Anticancer Res. 2007 Jan-Feb;27(1A):245-9.
It has been previously demonstrated that bufalin, an active agent in the Chinese medicine chan'su, induces apoptosis in human leukemia cells by altering the expression of apoptosis-related genes, such as bcl-2 and c-myc. Tiam1 was also found to play a critical role in bufalin-induced apoptosis through the activation of the Rac1, PAK and JNK pathway in human leukemia cell lines. In the present study, the involvement of the Tiam1 gene products in bufalin-induced apoptosis in human solid tumor HeLa cells was examined.

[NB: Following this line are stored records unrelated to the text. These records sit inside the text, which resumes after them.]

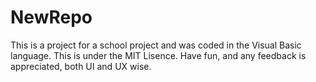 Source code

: # NewRepo

This is a project for a school project and was coded in the Visual Basic language. This is under the MIT Lisence. Have fun, and any feedback is appreciated, both UI and UX wise. 
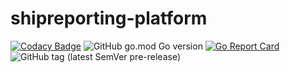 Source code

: # shipreporting-platform
[![Codacy Badge](https://api.codacy.com/project/badge/Grade/2141ec55b93b4431b9399ed118e7d20c)](https://www.codacy.com/manual/deeper-x/shipreporting-platform?utm_source=github.com&amp;utm_medium=referral&amp;utm_content=deeper-x/shipreporting-platform&amp;utm_campaign=Badge_Grade) ![GitHub go.mod Go version](https://img.shields.io/github/go-mod/go-version/deeper-x/shipreporting-platform) [![Go Report Card](https://goreportcard.com/badge/github.com/deeper-x/shipreporting-platform)](https://goreportcard.com/report/github.com/deeper-x/shipreporting-platform) ![GitHub tag (latest SemVer pre-release)](https://img.shields.io/github/v/tag/deeper-x/shipreporting-platform?include_prereleases)
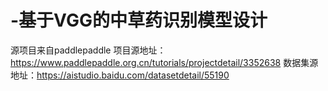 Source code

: # -基于VGG的中草药识别模型设计
源项目来自paddlepaddle
项目源地址：https://www.paddlepaddle.org.cn/tutorials/projectdetail/3352638
数据集源地址：https://aistudio.baidu.com/datasetdetail/55190
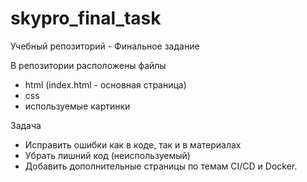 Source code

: # skypro_final_task
Учебный репозиторий - Финальное задание

В репозитории расположены файлы 
- html (index.html - основная страница)
- css
- используемые картинки

Задача
- Исправить ошибки как в коде, так и в материалах
- Убрать лишний код (неиспользуемый)
- Добавить дополнительные страницы по темам CI/CD и Docker.
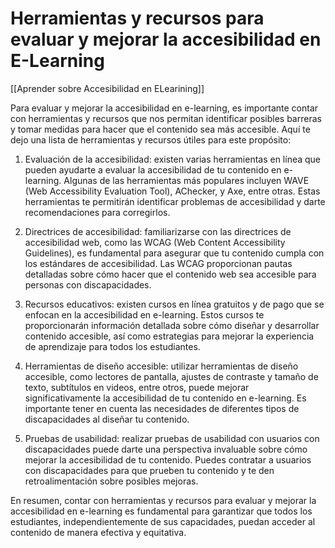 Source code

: # Herramientas y recursos para evaluar y mejorar la accesibilidad en E-Learning

[[Aprender sobre Accesibilidad en ELearining]]

Para evaluar y mejorar la accesibilidad en e-learning, es importante contar con herramientas y recursos que nos permitan identificar posibles barreras y tomar medidas para hacer que el contenido sea más accesible. Aquí te dejo una lista de herramientas y recursos útiles para este propósito:

1. Evaluación de la accesibilidad: existen varias herramientas en línea que pueden ayudarte a evaluar la accesibilidad de tu contenido en e-learning. Algunas de las herramientas más populares incluyen WAVE (Web Accessibility Evaluation Tool), AChecker, y Axe, entre otras. Estas herramientas te permitirán identificar problemas de accesibilidad y darte recomendaciones para corregirlos.

2. Directrices de accesibilidad: familiarizarse con las directrices de accesibilidad web, como las WCAG (Web Content Accessibility Guidelines), es fundamental para asegurar que tu contenido cumpla con los estándares de accesibilidad. Las WCAG proporcionan pautas detalladas sobre cómo hacer que el contenido web sea accesible para personas con discapacidades.

3. Recursos educativos: existen cursos en línea gratuitos y de pago que se enfocan en la accesibilidad en e-learning. Estos cursos te proporcionarán información detallada sobre cómo diseñar y desarrollar contenido accesible, así como estrategias para mejorar la experiencia de aprendizaje para todos los estudiantes.

4. Herramientas de diseño accesible: utilizar herramientas de diseño accesible, como lectores de pantalla, ajustes de contraste y tamaño de texto, subtítulos en videos, entre otros, puede mejorar significativamente la accesibilidad de tu contenido en e-learning. Es importante tener en cuenta las necesidades de diferentes tipos de discapacidades al diseñar tu contenido.

5. Pruebas de usabilidad: realizar pruebas de usabilidad con usuarios con discapacidades puede darte una perspectiva invaluable sobre cómo mejorar la accesibilidad de tu contenido. Puedes contratar a usuarios con discapacidades para que prueben tu contenido y te den retroalimentación sobre posibles mejoras.

En resumen, contar con herramientas y recursos para evaluar y mejorar la accesibilidad en e-learning es fundamental para garantizar que todos los estudiantes, independientemente de sus capacidades, puedan acceder al contenido de manera efectiva y equitativa.

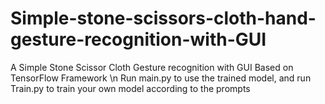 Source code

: # Simple-stone-scissors-cloth-hand-gesture-recognition-with-GUI
A Simple Stone Scissor Cloth Gesture recognition with GUI Based on TensorFlow Framework \n
Run main.py to use the trained model, and run Train.py to train your own model according to the prompts
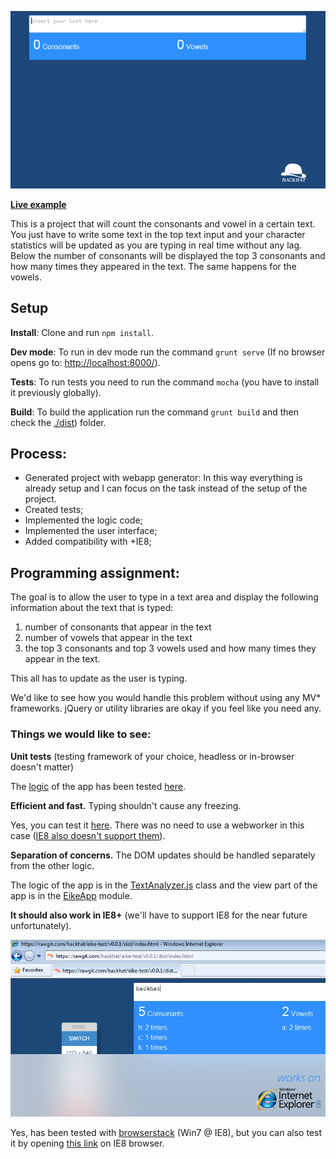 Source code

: <p align="center">
  <img src ="./docs/repo-header.gif" />
</p>

**[Live example](https://rawgit.com/hackhat/eike-test/v0.0.1/dist/index.html)**

This is a project that will count the consonants and vowel in a certain text. You just have to write some text in the top text input and your character statistics will be updated as you are typing in real time without any lag. 
Below the number of consonants will be displayed the top 3 consonants and how many times they appeared in the text. The same happens for the vowels.


## Setup

**Install**: Clone and run `npm install`.

**Dev mode**: To run in dev mode run the command `grunt serve` (If no browser opens go to: [http://localhost:8000/](http://localhost:8000/)).

**Tests**: To run tests you need to run the command `mocha` (you have to install it previously globally).

**Build**: To build the application run the command `grunt build` and then check the [./dist](./dist)) folder.


## Process:

 - Generated project with webapp generator: In this way everything is already setup
   and I can focus on the task instead of the setup of the project.
 - Created tests;
 - Implemented the logic code;
 - Implemented the user interface;
 - Added compatibility with +IE8;


## Programming assignment:

The goal is to allow the user to type in a text area and display the following information about the text that is typed:
1) number of consonants that appear in the text
2) number of vowels that appear in the text
2) the top 3 consonants and top 3 vowels used and how many times they appear in the text.

This all has to update as the user is typing.

We'd like to see how you would handle this problem without using any MV* frameworks.
jQuery or utility libraries are okay if you feel like you need any.

### Things we would like to see:

**Unit tests** (testing framework of your choice, headless or in-browser doesn't matter)

The [logic](./src/components/TextAnalyzer.js) of the app has been tested [here](./test/TextAnalyzer.js).

**Efficient and fast.** Typing shouldn't cause any freezing.

Yes, you can test it [here](https://rawgit.com/hackhat/eike-test/v0.0.1/dist/index.html).
There was no need to use a webworker in this case ([IE8 also doesn't support them](http://caniuse.com/#search=webworker)).

**Separation of concerns.** The DOM updates should be handled separately from the other logic.

The logic of the app is in the [TextAnalyzer.js](./src/components/TextAnalyzer.js) class and the view part of the app is in the [EikeApp](./src/components/EikeApp.js) module.

**It should also work in IE8+** (we'll have to support IE8 for the near future unfortunately).

<p align="center">
  <img src ="./docs/ie8support.jpg" />
</p>

Yes, has been tested with [browserstack](https://www.browserstack.com/start#os=Windows&os_version=7&browser=IE&browser_version=8.0&zoom_to_fit=true&full_screen=true&autofit=true&url=http%3A%2F%2Flocalhost%3A8000%2F&resolution=1024x768&speed=1&host_ports=google.com%2C80%2C0) (Win7 @ IE8), but you can also test it by opening [this link](https://rawgit.com/hackhat/eike-test/v0.0.1/dist/index.html) on IE8 browser.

HeLa cells were treated with 10(-8) M bufalin and apoptosis was measured by ELISA quantification of nucleosomes. Tiam1 mRNA levels were quantified by real-time PCR analysis and inhibited by transfected siRNA specific for Tiam1.
Apoptosis was induced in HeLa cells by treatment with 10(-8) M bufalin. Expression of both Tiam1 mRNA and its protein was induced 0.5 h after the start of the bufalin treatment. Transfection of Tiam1-specific siRNA into HeLa cells markedly inhibited bufalin-induced apoptosis.
Our results suggest that Tiam1 is a downstream mediator of bufalin-induced apoptosis in the human solid tumor HeLa cell line, as well as in leukemia cell lines.
先前已证明,中药蟾酥中的活性成分蟾毒灵通过改变凋亡相关基因(如bcl-2和c-myc)的表达来诱导人白血病细胞凋亡。还发现Tiam1通过激活人白血病细胞系中的Rac1、PAK和JNK途径在蟾毒灵诱导的凋亡中起关键作用。在本研究中,检测了Tiam1基因产物在蟾毒灵诱导人实体瘤HeLa细胞凋亡中的作用。
用10^(-8) M蟾毒灵处理HeLa细胞,通过ELISA定量核小体来检测凋亡。通过实时PCR分析定量Tiam1 mRNA水平,并通过转染针对Tiam1的特异性siRNA来抑制其表达。
用10^(-8) M蟾毒灵处理HeLa细胞可诱导凋亡。蟾毒灵处理开始后0.5小时,Tiam1 mRNA及其蛋白的表达均被诱导。将Tiam1特异性siRNA转染到HeLa细胞中可显著抑制蟾毒灵诱导的凋亡。
我们的结果表明,Tiam1是蟾毒灵诱导人实体瘤HeLa细胞系以及白血病细胞系凋亡的下游介质。